▸ **What this task involves**
Output, without alteration, the first line of the entries and each line after it, stopping with the line that contains "## Data Analysis Process".

☆ ☆ ☆ ☆

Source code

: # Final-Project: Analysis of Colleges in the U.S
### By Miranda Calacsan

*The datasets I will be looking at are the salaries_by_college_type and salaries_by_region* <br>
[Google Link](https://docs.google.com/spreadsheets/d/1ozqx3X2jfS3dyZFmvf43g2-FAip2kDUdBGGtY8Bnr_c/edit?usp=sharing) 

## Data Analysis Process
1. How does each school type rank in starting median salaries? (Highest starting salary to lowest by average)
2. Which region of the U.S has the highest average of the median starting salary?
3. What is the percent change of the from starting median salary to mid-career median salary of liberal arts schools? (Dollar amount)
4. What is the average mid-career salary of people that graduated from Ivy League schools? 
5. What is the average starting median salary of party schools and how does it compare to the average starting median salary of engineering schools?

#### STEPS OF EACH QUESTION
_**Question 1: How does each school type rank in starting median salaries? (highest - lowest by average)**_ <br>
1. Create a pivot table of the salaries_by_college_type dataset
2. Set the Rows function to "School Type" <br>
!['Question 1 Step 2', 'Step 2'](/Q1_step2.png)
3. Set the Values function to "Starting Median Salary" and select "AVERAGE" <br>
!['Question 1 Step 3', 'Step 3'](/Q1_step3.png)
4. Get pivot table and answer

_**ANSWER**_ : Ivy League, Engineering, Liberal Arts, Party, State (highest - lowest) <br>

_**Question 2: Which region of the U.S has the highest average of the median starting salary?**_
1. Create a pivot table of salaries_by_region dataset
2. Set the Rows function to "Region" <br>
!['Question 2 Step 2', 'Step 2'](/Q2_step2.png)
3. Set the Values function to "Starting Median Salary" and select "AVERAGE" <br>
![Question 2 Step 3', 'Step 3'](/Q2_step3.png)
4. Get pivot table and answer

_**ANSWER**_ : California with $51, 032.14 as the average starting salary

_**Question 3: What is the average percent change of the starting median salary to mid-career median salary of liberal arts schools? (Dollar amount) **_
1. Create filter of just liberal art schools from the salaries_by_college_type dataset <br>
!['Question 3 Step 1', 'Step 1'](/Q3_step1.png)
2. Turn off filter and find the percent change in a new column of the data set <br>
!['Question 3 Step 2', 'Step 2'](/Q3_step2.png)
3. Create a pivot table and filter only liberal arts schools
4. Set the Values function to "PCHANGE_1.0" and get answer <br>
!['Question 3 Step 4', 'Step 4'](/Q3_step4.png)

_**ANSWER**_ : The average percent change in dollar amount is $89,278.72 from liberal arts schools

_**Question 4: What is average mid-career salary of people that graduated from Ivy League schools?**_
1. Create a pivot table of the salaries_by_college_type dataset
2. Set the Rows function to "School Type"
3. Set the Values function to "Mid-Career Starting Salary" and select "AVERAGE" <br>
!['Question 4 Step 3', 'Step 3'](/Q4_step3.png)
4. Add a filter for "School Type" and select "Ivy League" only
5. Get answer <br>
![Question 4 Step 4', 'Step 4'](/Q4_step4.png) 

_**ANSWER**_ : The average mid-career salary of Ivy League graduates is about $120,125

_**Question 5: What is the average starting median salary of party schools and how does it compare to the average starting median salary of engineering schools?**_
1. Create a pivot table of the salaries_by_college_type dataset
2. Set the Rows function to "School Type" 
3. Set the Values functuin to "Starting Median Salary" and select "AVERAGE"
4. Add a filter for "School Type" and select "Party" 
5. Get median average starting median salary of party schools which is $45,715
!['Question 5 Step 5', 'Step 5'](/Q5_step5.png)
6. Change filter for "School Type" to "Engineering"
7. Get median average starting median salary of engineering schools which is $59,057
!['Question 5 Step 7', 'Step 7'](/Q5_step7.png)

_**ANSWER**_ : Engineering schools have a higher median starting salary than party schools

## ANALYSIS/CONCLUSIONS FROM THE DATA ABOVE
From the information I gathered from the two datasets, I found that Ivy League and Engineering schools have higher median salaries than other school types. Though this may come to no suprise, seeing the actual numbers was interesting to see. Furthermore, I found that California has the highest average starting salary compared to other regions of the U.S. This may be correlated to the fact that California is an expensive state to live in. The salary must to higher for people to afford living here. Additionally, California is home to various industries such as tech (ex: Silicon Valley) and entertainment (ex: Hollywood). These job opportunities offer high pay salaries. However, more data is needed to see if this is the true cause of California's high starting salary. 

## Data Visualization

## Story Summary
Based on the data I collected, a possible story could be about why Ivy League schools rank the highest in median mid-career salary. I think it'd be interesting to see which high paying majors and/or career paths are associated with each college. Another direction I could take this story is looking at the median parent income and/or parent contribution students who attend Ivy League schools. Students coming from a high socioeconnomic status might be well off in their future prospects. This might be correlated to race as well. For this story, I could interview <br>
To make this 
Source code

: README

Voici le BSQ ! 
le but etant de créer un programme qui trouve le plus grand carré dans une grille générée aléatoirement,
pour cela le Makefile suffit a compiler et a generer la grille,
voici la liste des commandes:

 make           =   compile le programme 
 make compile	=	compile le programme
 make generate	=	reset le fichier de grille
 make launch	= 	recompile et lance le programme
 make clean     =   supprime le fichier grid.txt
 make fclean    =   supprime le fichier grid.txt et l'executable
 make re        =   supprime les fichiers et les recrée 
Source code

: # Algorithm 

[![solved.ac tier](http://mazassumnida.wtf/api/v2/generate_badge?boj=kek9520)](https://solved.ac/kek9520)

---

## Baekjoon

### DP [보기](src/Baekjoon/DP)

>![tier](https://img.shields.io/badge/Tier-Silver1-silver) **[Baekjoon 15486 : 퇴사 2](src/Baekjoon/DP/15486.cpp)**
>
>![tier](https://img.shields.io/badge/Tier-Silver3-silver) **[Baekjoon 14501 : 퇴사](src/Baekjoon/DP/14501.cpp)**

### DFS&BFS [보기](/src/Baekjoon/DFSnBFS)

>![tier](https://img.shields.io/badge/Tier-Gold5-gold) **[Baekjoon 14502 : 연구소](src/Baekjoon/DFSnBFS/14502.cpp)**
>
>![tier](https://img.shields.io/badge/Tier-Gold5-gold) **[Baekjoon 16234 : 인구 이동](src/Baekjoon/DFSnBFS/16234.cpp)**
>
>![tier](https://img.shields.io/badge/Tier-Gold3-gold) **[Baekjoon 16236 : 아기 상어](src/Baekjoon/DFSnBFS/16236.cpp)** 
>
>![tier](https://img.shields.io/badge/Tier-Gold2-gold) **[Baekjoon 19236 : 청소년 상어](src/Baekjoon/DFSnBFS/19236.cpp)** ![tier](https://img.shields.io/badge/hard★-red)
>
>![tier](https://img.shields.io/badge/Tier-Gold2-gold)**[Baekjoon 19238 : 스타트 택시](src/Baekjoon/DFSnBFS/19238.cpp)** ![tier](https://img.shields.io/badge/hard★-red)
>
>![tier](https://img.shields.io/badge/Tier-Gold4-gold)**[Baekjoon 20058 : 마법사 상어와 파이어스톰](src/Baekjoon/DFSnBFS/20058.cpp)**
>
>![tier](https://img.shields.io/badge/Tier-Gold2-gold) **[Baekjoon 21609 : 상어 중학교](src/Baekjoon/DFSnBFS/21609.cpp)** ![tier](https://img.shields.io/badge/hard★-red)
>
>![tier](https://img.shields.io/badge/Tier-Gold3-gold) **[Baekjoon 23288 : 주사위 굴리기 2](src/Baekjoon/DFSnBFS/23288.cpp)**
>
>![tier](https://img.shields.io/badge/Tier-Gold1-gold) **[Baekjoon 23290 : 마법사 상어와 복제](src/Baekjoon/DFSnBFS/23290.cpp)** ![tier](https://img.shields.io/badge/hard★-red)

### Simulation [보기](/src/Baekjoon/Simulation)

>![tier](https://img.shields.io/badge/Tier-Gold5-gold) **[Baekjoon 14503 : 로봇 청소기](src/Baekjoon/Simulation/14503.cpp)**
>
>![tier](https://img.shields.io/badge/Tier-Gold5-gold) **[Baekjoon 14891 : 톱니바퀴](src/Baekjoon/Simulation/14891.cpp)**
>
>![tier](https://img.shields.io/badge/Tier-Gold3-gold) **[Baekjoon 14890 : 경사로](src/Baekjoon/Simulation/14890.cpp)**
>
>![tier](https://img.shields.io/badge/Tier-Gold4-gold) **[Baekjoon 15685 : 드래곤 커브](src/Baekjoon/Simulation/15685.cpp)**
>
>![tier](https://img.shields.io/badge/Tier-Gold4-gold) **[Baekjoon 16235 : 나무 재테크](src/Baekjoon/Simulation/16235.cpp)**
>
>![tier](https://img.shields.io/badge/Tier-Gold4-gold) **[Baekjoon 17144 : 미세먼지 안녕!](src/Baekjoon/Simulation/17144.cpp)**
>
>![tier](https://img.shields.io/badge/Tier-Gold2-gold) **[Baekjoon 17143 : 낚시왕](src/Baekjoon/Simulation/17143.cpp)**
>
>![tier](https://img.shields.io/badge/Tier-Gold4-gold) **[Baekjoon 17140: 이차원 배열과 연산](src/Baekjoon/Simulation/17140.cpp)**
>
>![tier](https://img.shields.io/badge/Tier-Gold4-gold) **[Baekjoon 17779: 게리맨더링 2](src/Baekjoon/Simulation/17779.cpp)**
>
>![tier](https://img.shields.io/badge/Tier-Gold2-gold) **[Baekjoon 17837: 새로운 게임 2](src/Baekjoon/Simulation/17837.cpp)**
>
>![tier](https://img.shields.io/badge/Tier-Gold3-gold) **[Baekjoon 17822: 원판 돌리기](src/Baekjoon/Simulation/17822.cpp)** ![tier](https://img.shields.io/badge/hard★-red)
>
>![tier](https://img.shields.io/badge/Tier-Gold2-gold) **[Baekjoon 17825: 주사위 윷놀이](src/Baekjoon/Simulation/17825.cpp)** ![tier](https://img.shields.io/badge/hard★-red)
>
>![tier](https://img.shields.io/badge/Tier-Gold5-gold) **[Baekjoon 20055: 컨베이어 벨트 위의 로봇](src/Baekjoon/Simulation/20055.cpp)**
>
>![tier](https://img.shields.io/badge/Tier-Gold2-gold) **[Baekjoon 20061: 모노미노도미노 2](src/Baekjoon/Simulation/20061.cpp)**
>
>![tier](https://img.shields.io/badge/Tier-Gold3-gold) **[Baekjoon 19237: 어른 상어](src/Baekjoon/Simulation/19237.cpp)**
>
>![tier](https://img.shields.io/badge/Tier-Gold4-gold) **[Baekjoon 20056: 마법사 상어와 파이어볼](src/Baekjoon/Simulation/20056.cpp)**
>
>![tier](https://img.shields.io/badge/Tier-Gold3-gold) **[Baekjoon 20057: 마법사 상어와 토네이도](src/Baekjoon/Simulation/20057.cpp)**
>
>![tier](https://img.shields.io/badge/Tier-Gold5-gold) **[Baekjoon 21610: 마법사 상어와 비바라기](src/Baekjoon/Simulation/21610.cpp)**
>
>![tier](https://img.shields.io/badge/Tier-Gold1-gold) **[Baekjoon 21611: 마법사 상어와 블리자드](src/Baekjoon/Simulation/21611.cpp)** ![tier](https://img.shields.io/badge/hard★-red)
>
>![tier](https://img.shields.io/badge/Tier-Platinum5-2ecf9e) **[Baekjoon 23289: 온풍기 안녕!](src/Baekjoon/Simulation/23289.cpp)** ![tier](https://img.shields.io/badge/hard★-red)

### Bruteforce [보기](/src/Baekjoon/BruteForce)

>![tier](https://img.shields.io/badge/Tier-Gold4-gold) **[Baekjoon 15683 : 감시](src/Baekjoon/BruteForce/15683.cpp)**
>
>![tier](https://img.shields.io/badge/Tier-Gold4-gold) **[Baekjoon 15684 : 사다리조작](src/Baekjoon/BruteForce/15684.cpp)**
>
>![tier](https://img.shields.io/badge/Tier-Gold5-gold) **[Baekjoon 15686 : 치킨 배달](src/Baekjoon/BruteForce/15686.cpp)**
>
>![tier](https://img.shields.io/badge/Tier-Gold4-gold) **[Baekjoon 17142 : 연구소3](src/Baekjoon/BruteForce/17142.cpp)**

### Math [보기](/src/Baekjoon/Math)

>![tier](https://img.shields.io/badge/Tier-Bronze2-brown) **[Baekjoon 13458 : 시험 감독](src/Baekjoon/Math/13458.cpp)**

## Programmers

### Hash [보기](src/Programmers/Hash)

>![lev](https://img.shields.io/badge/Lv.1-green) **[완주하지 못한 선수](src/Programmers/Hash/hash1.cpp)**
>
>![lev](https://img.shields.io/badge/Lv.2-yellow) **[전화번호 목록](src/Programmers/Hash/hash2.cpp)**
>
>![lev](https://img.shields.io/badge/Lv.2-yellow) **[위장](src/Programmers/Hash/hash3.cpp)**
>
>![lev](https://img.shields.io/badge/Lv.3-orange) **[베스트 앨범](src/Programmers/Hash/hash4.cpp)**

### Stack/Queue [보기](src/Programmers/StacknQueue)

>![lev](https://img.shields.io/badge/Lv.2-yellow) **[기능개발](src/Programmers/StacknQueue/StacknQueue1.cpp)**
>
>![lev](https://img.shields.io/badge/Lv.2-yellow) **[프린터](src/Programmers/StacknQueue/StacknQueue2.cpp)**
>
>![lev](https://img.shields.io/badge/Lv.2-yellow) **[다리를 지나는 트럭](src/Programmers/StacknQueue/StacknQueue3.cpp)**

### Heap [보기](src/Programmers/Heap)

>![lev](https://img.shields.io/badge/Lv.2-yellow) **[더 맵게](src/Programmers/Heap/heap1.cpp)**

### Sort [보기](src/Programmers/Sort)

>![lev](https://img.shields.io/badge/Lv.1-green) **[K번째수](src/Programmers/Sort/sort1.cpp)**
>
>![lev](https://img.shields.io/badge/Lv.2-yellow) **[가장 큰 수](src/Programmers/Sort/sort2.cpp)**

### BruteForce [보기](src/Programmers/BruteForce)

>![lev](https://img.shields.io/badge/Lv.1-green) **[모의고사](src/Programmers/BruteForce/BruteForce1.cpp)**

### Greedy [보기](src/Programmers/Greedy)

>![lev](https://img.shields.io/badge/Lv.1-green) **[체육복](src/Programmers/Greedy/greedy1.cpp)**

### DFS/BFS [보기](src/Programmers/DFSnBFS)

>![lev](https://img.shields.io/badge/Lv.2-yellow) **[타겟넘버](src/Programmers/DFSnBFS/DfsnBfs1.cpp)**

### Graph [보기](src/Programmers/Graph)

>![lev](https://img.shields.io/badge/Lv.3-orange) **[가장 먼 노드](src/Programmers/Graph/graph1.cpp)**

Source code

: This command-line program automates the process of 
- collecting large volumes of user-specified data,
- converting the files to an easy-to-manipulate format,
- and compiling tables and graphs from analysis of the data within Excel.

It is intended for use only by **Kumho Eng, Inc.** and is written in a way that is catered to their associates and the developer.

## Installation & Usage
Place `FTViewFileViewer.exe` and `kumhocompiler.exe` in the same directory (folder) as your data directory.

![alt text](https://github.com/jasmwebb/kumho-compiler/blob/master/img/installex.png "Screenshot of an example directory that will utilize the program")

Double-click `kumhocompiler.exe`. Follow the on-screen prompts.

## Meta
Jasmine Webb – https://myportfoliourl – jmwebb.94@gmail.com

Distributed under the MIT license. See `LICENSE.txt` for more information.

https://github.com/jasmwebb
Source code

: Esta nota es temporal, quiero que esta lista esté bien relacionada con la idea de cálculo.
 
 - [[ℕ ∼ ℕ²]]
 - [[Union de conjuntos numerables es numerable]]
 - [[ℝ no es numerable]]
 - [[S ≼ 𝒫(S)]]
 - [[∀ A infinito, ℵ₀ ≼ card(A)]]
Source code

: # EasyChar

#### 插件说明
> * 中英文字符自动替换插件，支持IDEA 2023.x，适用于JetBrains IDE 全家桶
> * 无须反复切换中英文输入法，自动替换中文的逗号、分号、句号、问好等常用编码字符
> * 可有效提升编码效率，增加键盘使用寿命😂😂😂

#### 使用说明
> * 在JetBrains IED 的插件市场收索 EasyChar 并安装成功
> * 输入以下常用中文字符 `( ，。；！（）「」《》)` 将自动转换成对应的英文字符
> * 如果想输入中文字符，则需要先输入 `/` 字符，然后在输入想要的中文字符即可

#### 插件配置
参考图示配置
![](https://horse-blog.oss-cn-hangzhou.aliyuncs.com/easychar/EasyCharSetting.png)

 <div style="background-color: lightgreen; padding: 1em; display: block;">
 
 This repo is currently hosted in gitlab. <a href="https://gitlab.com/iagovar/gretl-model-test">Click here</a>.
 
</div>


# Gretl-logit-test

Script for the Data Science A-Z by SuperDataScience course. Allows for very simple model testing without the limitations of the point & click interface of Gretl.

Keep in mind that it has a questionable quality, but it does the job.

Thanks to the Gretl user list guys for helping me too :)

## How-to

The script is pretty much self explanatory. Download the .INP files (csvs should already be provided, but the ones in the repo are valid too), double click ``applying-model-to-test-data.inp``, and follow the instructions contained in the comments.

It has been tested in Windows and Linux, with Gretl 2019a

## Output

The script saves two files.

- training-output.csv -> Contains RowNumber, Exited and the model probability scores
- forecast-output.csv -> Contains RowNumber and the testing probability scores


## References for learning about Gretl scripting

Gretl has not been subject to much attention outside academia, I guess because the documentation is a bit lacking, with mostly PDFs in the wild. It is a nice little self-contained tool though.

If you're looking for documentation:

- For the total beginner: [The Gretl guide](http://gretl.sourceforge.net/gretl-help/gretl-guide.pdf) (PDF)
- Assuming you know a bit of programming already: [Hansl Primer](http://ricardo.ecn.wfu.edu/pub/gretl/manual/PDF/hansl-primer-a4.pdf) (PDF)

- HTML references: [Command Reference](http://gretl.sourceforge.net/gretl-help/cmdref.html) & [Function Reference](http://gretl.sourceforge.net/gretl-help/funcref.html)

☆ ☆ ☆ ☆

▸ **Response for this exercise**
Source code

: # Final-Project: Analysis of Colleges in the U.S
### By Miranda Calacsan

*The datasets I will be looking at are the salaries_by_college_type and salaries_by_region* <br>
[Google Link](https://docs.google.com/spreadsheets/d/1ozqx3X2jfS3dyZFmvf43g2-FAip2kDUdBGGtY8Bnr_c/edit?usp=sharing) 

## Data Analysis Process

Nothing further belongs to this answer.